Maria threatens Suze: The backyard construction must cease. Suze has a pretty good idea what-or rather, who-Maria doesn't want found. But in solving Jesse's murder, will Suze end up losing him forever?
Summer. Season of long, slow days and short, hot nights.
Back in Brooklyn, where I spent my first fifteen of them, summer—when it hadn't meant camp—had meant hanging out on the stoop with my best friend, Gina, and her brothers, waiting for the ice-cream truck to come by. When it wasn't too hot, we played a game called War, dividing into teams with the other kids in the neighborhood and shooting each other with imaginary guns.
When we got older, of course, we quit playing War. Gina and I also started laying off the ice cream.
Not that it mattered. None of the neighborhood guys, the ones we used to play with, wanted anything to do with us. Well, with me, anyway. I don't think they'd have minded renewing acquaintances with Gina, but by the time they finally noticed what a babe she'd grown into, she'd set her sights way higher than guys from the 'hood.
I don't know what I expected from my sixteenth summer, my first since moving to California to live with my mom and her new husband . . . and, oh, yeah, his sons. I guess I envisioned the same long, slow days. Only these, in my mind, would be spent at the beach rather than on an apartment building's front stoop.
And as for those short, hot nights, well, I had plans for those, as well. All I needed was a boyfriend.
But as it happened, neither the beach nor the boyfriend materialized, the latter because the guy I liked? Yeah, he so wasn't interested. At least, as far as I could tell. And the former because . . .
Well, because I was forced to get a job.
That's right: A job.
I was horrified when one night at dinner, around the beginning of May, my stepfather, Andy, asked me if I'd put in any summer employment applications anywhere. I was all, “What are you talking about?”
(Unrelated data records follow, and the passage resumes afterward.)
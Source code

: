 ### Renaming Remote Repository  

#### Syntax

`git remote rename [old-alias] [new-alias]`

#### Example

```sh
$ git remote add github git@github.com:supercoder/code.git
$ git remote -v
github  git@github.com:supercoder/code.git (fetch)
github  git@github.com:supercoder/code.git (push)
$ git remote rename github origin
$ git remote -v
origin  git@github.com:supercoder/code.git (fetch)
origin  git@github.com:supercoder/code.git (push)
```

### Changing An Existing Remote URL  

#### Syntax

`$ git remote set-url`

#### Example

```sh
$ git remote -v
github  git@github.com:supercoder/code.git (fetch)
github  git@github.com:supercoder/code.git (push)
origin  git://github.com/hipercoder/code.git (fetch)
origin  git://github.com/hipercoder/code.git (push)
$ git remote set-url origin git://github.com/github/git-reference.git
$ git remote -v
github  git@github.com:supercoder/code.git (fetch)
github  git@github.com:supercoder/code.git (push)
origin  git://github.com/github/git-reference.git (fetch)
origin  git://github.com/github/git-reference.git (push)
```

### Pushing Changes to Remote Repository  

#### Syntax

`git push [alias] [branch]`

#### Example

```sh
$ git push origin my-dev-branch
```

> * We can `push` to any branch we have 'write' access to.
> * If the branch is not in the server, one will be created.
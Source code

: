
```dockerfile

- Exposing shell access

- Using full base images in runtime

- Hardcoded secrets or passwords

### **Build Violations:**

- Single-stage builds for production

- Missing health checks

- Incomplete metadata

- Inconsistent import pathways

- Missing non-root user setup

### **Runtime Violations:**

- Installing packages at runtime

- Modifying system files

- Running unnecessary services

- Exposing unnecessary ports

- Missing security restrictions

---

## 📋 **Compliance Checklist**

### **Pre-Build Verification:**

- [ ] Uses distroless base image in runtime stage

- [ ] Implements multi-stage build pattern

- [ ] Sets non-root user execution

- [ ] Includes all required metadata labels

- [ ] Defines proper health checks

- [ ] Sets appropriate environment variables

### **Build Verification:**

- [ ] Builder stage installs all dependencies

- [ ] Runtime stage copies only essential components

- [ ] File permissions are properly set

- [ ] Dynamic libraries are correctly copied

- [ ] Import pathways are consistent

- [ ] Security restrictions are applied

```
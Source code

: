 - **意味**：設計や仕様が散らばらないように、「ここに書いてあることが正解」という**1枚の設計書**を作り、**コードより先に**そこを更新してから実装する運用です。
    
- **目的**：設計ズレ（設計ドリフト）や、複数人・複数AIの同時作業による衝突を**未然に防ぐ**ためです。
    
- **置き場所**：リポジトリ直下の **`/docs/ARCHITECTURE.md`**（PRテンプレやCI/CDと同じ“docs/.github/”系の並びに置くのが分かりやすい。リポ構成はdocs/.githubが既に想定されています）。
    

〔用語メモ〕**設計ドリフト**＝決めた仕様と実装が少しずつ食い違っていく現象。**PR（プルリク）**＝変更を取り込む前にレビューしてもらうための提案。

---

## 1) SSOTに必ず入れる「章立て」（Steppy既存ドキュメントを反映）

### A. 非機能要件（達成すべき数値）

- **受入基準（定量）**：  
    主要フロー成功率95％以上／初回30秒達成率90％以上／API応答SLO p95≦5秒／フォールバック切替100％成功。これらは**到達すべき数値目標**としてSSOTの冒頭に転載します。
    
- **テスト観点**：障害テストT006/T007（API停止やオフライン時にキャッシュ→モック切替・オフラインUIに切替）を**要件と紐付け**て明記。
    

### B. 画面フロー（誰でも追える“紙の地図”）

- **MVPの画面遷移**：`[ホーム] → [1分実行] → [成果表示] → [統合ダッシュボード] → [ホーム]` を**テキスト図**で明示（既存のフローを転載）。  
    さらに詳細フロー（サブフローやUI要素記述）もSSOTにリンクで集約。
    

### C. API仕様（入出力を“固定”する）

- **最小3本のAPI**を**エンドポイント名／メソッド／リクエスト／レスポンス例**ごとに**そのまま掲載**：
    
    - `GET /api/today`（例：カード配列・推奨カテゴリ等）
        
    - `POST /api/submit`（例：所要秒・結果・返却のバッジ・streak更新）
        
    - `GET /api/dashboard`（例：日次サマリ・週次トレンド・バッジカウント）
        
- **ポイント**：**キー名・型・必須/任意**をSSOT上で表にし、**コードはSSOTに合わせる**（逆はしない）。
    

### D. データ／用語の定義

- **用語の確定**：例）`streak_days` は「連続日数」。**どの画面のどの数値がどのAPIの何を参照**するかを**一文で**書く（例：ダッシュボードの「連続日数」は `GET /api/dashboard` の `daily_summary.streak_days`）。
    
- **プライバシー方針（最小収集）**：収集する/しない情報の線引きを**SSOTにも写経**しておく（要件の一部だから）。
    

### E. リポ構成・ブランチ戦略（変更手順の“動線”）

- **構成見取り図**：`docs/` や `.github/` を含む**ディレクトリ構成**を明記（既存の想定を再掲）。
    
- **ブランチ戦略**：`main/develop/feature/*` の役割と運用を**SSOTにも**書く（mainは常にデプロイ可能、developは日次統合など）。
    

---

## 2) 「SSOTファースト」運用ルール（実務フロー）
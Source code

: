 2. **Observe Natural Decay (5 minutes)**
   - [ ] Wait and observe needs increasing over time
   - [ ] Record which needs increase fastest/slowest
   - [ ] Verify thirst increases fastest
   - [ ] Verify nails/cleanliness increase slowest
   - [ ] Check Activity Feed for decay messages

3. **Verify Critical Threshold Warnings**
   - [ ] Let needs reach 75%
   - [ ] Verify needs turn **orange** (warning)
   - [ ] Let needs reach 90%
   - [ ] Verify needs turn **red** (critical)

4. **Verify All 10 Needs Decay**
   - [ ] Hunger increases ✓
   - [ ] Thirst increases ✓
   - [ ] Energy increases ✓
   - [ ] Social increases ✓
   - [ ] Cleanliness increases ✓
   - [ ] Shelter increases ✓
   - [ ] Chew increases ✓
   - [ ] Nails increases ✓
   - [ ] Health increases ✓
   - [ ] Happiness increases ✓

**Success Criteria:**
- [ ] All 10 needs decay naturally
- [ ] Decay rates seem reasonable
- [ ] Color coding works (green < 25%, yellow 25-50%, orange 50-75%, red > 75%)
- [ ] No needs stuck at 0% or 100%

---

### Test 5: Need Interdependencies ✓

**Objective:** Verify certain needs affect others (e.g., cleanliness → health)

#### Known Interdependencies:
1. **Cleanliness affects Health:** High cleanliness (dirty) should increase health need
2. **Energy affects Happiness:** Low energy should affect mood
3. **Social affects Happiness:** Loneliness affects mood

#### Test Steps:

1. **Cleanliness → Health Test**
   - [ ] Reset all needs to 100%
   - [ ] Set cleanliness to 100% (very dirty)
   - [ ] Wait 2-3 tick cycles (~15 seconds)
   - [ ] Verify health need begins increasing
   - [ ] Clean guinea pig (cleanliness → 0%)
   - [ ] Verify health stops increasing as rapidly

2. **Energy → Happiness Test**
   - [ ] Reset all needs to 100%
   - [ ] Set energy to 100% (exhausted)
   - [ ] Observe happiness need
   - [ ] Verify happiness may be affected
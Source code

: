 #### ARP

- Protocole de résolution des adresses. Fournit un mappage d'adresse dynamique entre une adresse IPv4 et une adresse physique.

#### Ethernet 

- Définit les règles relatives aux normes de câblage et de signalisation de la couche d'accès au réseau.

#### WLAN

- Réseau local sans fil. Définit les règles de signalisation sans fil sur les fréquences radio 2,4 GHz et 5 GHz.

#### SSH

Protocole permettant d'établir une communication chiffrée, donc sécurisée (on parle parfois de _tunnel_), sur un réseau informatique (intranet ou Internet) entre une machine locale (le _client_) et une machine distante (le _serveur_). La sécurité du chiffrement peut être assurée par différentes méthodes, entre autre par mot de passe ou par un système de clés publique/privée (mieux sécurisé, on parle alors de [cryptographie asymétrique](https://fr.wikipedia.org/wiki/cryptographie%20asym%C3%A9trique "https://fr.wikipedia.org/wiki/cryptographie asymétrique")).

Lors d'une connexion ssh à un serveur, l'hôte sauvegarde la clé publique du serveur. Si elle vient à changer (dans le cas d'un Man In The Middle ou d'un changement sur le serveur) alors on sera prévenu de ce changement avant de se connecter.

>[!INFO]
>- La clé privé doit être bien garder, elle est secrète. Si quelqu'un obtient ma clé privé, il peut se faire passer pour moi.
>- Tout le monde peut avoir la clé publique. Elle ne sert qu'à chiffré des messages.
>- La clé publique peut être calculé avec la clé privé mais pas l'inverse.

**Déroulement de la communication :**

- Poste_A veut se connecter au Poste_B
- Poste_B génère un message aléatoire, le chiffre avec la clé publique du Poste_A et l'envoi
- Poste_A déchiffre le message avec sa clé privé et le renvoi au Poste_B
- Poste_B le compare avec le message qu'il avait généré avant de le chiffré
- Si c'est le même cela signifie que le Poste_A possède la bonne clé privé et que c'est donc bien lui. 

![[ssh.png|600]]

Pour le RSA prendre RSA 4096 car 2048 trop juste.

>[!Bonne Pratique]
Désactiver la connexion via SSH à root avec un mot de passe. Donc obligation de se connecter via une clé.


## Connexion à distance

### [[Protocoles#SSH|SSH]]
But it soon became clear that, like the many other sacrifices I'd been asked to make since my mother met, fell in love with, and married Andy Ackerman—host of a popular cable television home improvement program, native Californian, and father of three—my long hot summer lazing at the beach with my friends was not to be.
In the Ackerman household, it soon unfolded, you had two alternatives for how you spent your summer break: a job, or remedial tutoring. Only Doc, my youngest stepbrother—known as David to everyone but me—was exempt from either of these, as he was too young to work, and he had made good enough grades that he'd been accepted into a month-long computer camp, at which he was presumably learning skills that would make him the next Bill Gates—only hopefully without the bad haircut and Wal-Mart-y sweaters.
My second-youngest stepbrother, Dopey (also known as Brad) was not so lucky. Dopey had managed to flunk both English and Spanish—an astounding feat, in my opinion, English being his native language—and so was being forced by his father to attend summer school five days a week . . . when he wasn't being used as unpaid slave labor on the project Andy had undertaken while his TV show was on summer hiatus: tearing down a large portion of our house's backyard deck and installing a hot tub.
Given the alternatives—employment or summer school—I chose to seek employment.
I got a job at the same place my oldest stepbrother, Sleepy, works every summer. He, in fact, recommended me, an act which, at the time, simultaneously stunned and touched me. It wasn't until later that I found out that he had received a small bonus for every person he recommended who was later hired.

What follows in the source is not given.